Of the lines below, copy those that hold the word "types".

● **The data**:
----------------
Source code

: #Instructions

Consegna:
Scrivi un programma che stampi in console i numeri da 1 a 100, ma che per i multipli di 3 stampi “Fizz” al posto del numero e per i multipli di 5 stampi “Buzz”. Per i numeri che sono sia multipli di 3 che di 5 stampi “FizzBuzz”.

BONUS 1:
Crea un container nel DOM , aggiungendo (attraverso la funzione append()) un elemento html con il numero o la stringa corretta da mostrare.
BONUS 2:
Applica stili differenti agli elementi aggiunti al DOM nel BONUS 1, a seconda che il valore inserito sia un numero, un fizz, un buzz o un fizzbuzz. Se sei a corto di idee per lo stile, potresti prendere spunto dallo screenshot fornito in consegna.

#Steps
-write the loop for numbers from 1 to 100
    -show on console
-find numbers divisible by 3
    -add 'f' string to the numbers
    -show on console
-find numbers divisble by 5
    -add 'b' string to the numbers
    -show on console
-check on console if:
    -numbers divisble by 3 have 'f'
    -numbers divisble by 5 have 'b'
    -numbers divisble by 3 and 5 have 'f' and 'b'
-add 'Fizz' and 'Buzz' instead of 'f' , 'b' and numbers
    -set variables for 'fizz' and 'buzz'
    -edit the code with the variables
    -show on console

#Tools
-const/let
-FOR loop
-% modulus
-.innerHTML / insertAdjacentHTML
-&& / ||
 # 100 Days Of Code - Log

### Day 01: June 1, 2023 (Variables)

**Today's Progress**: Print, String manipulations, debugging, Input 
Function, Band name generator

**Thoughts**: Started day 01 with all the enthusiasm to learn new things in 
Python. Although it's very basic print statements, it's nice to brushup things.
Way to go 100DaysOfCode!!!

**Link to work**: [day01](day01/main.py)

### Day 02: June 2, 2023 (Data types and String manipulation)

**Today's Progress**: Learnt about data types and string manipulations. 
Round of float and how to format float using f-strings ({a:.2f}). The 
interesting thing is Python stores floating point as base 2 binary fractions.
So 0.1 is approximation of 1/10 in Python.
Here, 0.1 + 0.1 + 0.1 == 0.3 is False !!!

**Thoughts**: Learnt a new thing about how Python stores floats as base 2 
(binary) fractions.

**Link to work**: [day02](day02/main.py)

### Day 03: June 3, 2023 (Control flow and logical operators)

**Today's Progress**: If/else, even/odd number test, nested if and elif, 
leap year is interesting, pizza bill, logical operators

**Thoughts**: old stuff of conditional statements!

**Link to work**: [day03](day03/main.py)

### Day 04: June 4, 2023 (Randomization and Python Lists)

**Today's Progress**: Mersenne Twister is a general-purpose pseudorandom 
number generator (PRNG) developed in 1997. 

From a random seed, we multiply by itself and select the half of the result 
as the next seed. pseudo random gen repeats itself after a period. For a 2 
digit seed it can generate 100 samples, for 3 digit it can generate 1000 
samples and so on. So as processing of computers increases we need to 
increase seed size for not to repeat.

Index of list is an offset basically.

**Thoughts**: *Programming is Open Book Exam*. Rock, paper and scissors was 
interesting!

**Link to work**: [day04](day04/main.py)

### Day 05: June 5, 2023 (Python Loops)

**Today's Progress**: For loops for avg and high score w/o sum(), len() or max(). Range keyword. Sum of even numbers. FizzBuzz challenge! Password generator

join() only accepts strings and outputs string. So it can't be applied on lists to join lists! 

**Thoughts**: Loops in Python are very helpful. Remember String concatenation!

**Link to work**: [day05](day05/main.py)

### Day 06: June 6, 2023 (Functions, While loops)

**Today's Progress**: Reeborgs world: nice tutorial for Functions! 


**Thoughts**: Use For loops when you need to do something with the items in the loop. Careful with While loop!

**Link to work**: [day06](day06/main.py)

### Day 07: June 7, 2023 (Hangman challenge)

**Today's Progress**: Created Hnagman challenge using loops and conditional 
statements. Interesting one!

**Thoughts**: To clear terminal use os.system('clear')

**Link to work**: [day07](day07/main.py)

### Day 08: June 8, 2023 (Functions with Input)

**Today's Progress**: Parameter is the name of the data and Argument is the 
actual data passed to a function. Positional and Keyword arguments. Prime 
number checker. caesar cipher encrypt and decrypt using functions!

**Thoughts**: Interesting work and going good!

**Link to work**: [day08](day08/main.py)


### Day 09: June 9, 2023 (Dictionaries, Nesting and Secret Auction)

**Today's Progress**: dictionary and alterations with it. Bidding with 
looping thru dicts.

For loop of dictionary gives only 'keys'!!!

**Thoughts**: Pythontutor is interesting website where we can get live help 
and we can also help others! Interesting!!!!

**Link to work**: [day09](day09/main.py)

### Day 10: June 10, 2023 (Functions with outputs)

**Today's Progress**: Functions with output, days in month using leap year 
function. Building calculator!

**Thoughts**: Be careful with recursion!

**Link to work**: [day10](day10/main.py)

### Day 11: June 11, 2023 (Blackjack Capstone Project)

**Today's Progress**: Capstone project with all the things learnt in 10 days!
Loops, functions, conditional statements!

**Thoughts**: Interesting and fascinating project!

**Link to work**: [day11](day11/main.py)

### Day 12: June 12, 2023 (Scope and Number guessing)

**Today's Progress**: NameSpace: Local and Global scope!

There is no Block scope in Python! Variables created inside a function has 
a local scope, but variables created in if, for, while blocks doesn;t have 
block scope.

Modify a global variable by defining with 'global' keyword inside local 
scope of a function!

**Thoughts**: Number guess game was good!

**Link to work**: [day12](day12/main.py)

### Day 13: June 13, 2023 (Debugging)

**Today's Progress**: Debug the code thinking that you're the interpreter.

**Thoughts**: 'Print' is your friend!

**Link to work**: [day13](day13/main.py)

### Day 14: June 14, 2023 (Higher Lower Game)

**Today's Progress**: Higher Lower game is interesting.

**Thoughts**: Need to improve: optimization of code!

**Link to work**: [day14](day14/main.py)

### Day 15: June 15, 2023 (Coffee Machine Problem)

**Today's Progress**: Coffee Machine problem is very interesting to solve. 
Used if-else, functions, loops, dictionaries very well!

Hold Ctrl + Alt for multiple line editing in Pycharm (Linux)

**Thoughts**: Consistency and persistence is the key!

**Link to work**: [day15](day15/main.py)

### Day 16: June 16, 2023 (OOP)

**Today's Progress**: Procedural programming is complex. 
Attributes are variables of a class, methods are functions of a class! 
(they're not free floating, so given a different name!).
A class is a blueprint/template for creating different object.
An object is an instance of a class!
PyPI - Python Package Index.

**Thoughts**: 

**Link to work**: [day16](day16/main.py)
----------------
● **Your response**:
### Day 02: June 2, 2023 (Data types and String manipulation)
**Today's Progress**: Learnt about data types and string manipulations. 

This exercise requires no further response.